HELPING THOSE IN NEED

There will be groups of people who are in greater need of our help and support. We must continue to help one another. We must always be conscious and sensitive to the conditions of those around us.

THE MUFTI, DR NAZIRUDIN MOHD NASIR, in his sermon at Masjid Maarof in Jurong West yesterday.


STAYING SAFE

While I appreciate that arrangements have been made to visit the mosque today, I felt more comfortable praying at home.

MR AFIQ RAHMAN, who used to pray at the Darussalam Mosque in Clementi but stayed home this year.

The Mufti, Dr Nazirudin Mohd Nasir, said in his sermon at Masjid Maarof in Jurong West yesterday morning that the Muslim community understands the spirit and wisdom behind religious practices, though Covid-19 placed limitations on Hari Raya Haji celebrations this year.

"We are also well aware that the situation today will get more challenging as many of us will be affected financially and in terms of employment," he added.

"There will be groups of people who are in greater need of our help and support.
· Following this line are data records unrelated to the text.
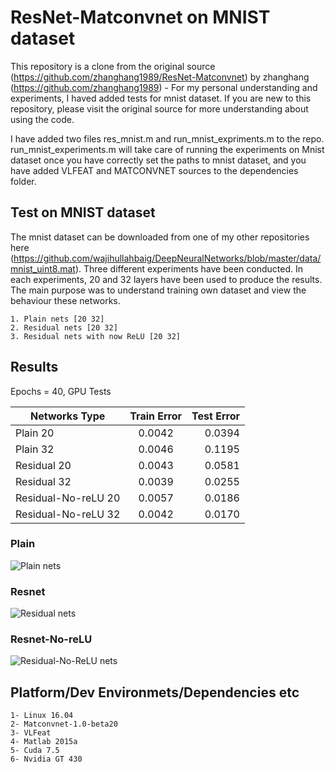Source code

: # ResNet-Matconvnet on MNIST dataset

This repository is a clone from the original source (https://github.com/zhanghang1989/ResNet-Matconvnet) by zhanghang (https://github.com/zhanghang1989) - For my personal understanding and experiments, I haved added tests for mnist dataset. If you are new to this repository, please visit the original source for more understanding about using the code.

I have added two files res_mnist.m and run_mnist_expriments.m to the repo. run_mnist_experiments.m will take care of running the experiments on Mnist dataset once you have correctly set the paths to mnist dataset, and you have added VLFEAT and MATCONVNET sources to the dependencies folder.

## Test on MNIST dataset
The mnist dataset can be downloaded from one of my other repositories here (https://github.com/wajihullahbaig/DeepNeuralNetworks/blob/master/data/mnist_uint8.mat). 
Three different experiments have been conducted. In each experiments, 20 and 32 layers have been used to produce the results.
The main purpose was to understand training own dataset and view the behaviour these networks. 
	

	1. Plain nets [20 32]
	2. Residual nets [20 32]
	3. Residual nets with now ReLU [20 32]

## Results 

Epochs = 40, GPU Tests 

| Networks Type        | Train Error  | Test Error |
| ---------------------|:------------:| ----------:|
| Plain 20             | 0.0042       | 0.0394     | 
| Plain 32		       | 0.0046       | 0.1195     | 
| Residual 20		   | 0.0043       | 0.0581     | 
| Residual 32		   | 0.0039       | 0.0255     | 
| Residual-No-reLU 20  | 0.0057       | 0.0186	   | 
| Residual-No-reLU 32  | 0.0042       | 0.0170     | 
		         
### Plain
![Plain nets](https://github.com/wajihullahbaig/RestMet-Matconvnet/blob/master/figure/plain.jpg)

### Resnet 
![Residual nets](https://github.com/wajihullahbaig/RestMet-Matconvnet/blob/master/figure/resnet.jpg)

### Resnet-No-reLU 
![Residual-No-ReLU nets](https://github.com/wajihullahbaig/RestMet-Matconvnet/blob/master/figure/resnet-No-reLU.jpg)

## Platform/Dev Environmets/Dependencies etc

	1- Linux 16.04
	2- Matconvnet-1.0-beta20
	3- VLFeat
	4- Matlab 2015a
	5- Cuda 7.5
	6- Nvidia GT 430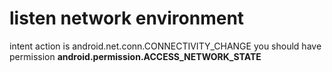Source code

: # listen network environment

intent action is android.net.conn.CONNECTIVITY_CHANGE
you should have permission **android.permission.ACCESS_NETWORK_STATE**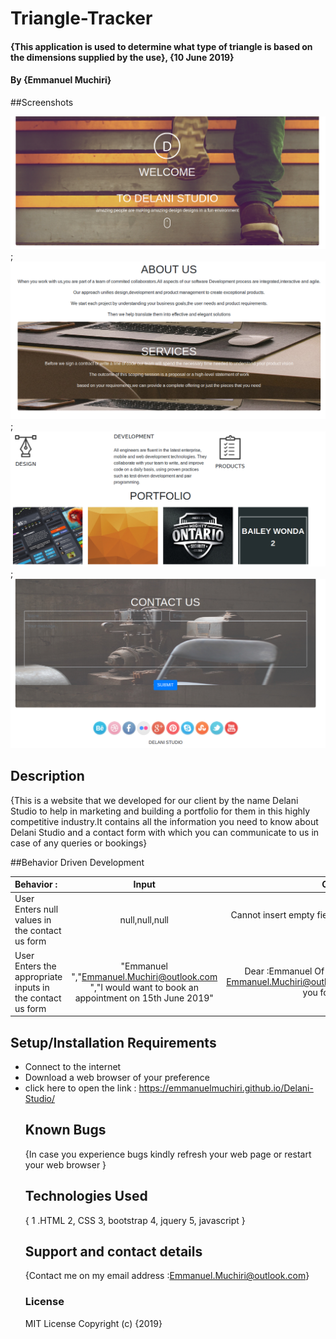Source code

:# Triangle-Tracker

#### {This application is used to determine what type of triangle is based on the dimensions supplied by the use}, {10 June 2019}

#### By **{Emmanuel Muchiri}**

##Screenshots

![homepage](images/screenshots/homepage.png);
![About Us](images/screenshots/page2.png);
![Portfolio](images/screenshots/page3.png);
![Contact Us](images/screenshots/contactus.png)

## Description

{This is a website that we developed for our client by the name Delani Studio to help in marketing and building a portfolio for them in this highly competitive industry.It contains all the information you need to know about Delani Studio and a contact form with which you can communicate to us in case of any queries or bookings}

##Behavior Driven Development

| Behavior :      | Input | Output example |
| :--- |    :----: |  ---: |
| User Enters null values in the contact us form| null,null,null|Cannot insert empty fields please type again |
| User Enters the appropriate inputs in the contact us form| "Emmanuel ","Emmanuel.Muchiri@outlook.com ","I would want to book an appointment on 15th June 2019"| Dear :Emmanuel Of Email Address : Emmanuel.Muchiri@outlook.com;Thank you for contacting us|


## Setup/Installation Requirements

-   Connect to the internet
-   Download a web browser of your preference
-   click here to open the link : <https://emmanuelmuchiri.github.io/Delani-Studio/>
    ## Known Bugs
    {In case you experience bugs kindly refresh your web page or restart your web browser }
    ## Technologies Used
    { 1 .HTML
      2, CSS
      3, bootstrap
      4, jquery
      5, javascript
    }
    ## Support and contact details
    {Contact me on my email address :Emmanuel.Muchiri@outlook.com}
    ### License
    MIT License
    Copyright (c) {2019}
We must continue to help one another. We must always be conscious and sensitive to the conditions of those around us."

 
 
 

"Those among us who are in a relatively more comfortable state should help those facing challenges in these difficult times."

Muslims mark Hari Raya Haji with prayers and the korban ritual, which involves slaughtering livestock and distributing the meat to the poor.

The korban did not take place here this year. Instead, the slaughter was performed in Australia, and the meat will be chilled and shipped over to be distributed to the needy.